Improved HIV-1 drug resistance mutation prediction using quasispecies reconstruction supported analysis

Abstract

Accurate and sensitive approaches to detect HIV-1 drug resistance mutations (DRMs) are indispensable for the paradigm of ‘treatment as prevention’. While HIV-1 proviral DNA allows sensitive high throughput sequencing (HTS)-based DRM detection, its applicability is limited by presence of defective genomes. This study demonstrates application of quasispecies reconstruction algorithms (QRAs) to improve DRM detection sensitivity from proviral DNA. A robust benchmarking of 5 QRAs was performed with 2 distinct experimental control-datasets including a stringent, novel control: DCPM, simulating in-vivo variant distribution (0.08%-86.5%). Selected QRA was further evaluated for its ability to differentiate DRMs from hypermutated sequences using an in-silico control. PredictHaplo outperformed all others in terms of precision and was selected for further analysis. Near full-genome HTS was performed on proviral DNA from 20 HIV-1C infected individuals, at different stages of ART, from Mumbai, India.
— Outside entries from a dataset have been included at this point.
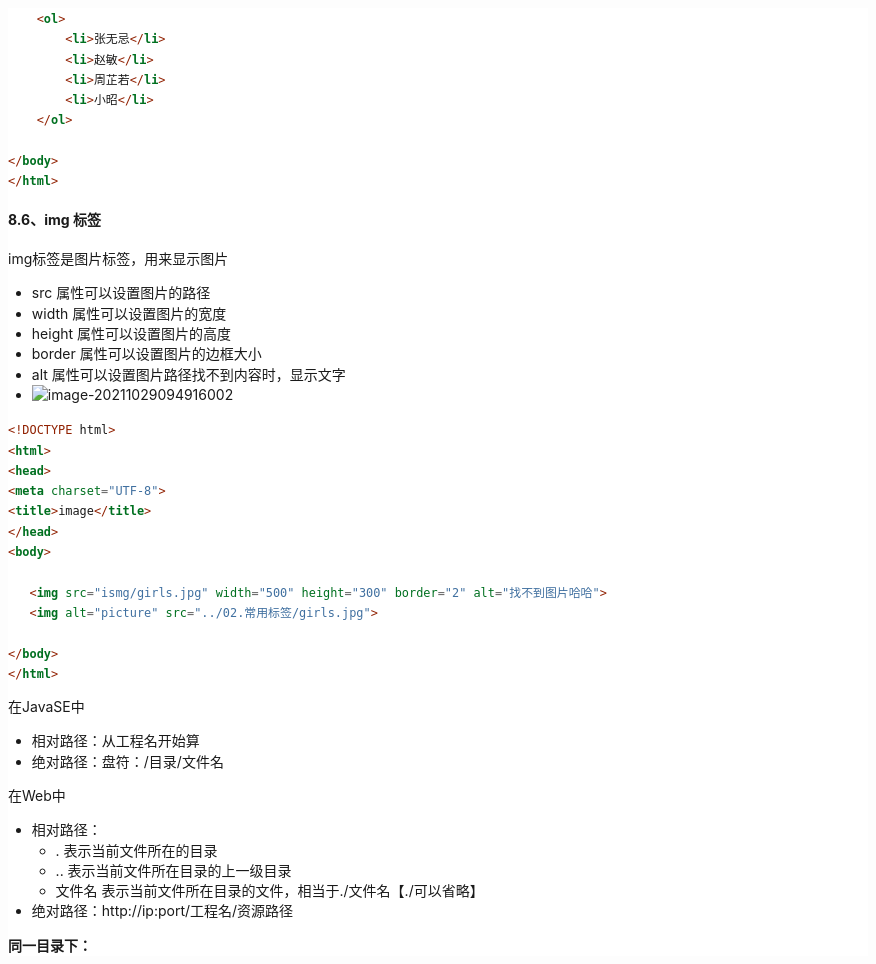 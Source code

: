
 ```html
    <ol>
        <li>张无忌</li>
        <li>赵敏</li>
        <li>周芷若</li>
        <li>小昭</li>
    </ol>

</body>
</html>
```

#### 8.6、img 标签

img标签是图片标签，用来显示图片

- src 属性可以设置图片的路径
- width 属性可以设置图片的宽度
- height 属性可以设置图片的高度
- border 属性可以设置图片的边框大小
- alt 属性可以设置图片路径找不到内容时，显示文字
- ![image-20211029094916002](https://pledge99.oss-cn-beijing.aliyuncs.com/img/image-20211029094132222-163547169357312.png)

```html
<!DOCTYPE html>
<html>
<head>
<meta charset="UTF-8">
<title>image</title>
</head>
<body>

   <img src="ismg/girls.jpg" width="500" height="300" border="2" alt="找不到图片哈哈">
   <img alt="picture" src="../02.常用标签/girls.jpg">

</body>
</html>
```

在JavaSE中

- 相对路径：从工程名开始算
- 绝对路径：盘符：/目录/文件名

在Web中

- 相对路径：
	- .	            表示当前文件所在的目录
	- ..               表示当前文件所在目录的上一级目录
	- 文件名      表示当前文件所在目录的文件，相当于./文件名【./可以省略】
- 绝对路径：http://ip:port/工程名/资源路径



**同一目录下：**
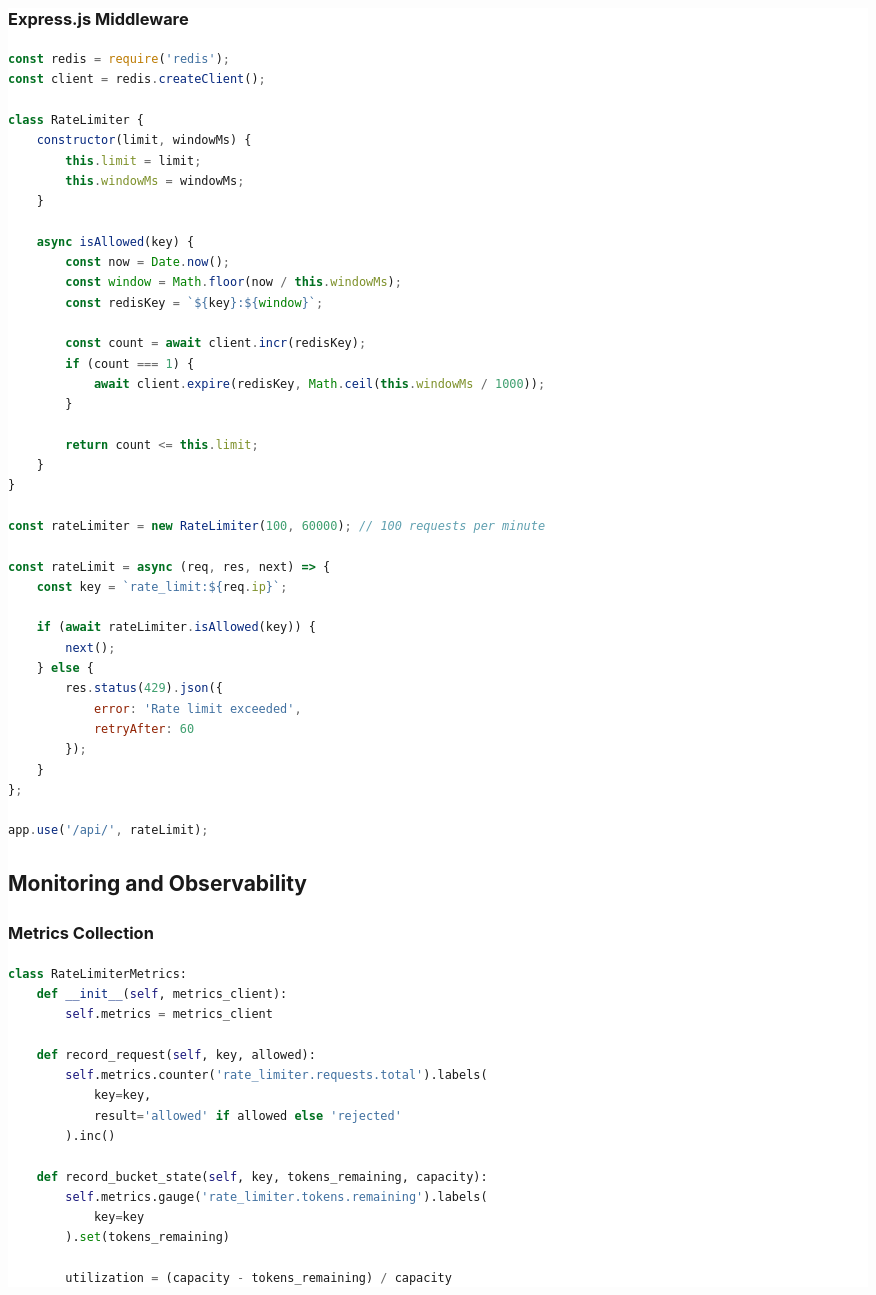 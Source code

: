 ### Express.js Middleware
```javascript
const redis = require('redis');
const client = redis.createClient();

class RateLimiter {
    constructor(limit, windowMs) {
        this.limit = limit;
        this.windowMs = windowMs;
    }
    
    async isAllowed(key) {
        const now = Date.now();
        const window = Math.floor(now / this.windowMs);
        const redisKey = `${key}:${window}`;
        
        const count = await client.incr(redisKey);
        if (count === 1) {
            await client.expire(redisKey, Math.ceil(this.windowMs / 1000));
        }
        
        return count <= this.limit;
    }
}

const rateLimiter = new RateLimiter(100, 60000); // 100 requests per minute

const rateLimit = async (req, res, next) => {
    const key = `rate_limit:${req.ip}`;
    
    if (await rateLimiter.isAllowed(key)) {
        next();
    } else {
        res.status(429).json({
            error: 'Rate limit exceeded',
            retryAfter: 60
        });
    }
};

app.use('/api/', rateLimit);
```

## Monitoring and Observability

### Metrics Collection
```python
class RateLimiterMetrics:
    def __init__(self, metrics_client):
        self.metrics = metrics_client
    
    def record_request(self, key, allowed):
        self.metrics.counter('rate_limiter.requests.total').labels(
            key=key,
            result='allowed' if allowed else 'rejected'
        ).inc()
    
    def record_bucket_state(self, key, tokens_remaining, capacity):
        self.metrics.gauge('rate_limiter.tokens.remaining').labels(
            key=key
        ).set(tokens_remaining)
        
        utilization = (capacity - tokens_remaining) / capacity
```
DRM detection was performed through residue-wise variation analysis and implementation of QRAs. Both analyses were highly concordant for DRM frequencies >10% (spearman r=0.91, p<0.0001). Phylogenetic association in HTS datasets with shared transmission history could also be demonstrated by PredictHaplo. This study highlights utility of QRAs as an adjunct to traditional residue-wise variation-based DRM detection leading to optimal personalized ART as well as better disease management.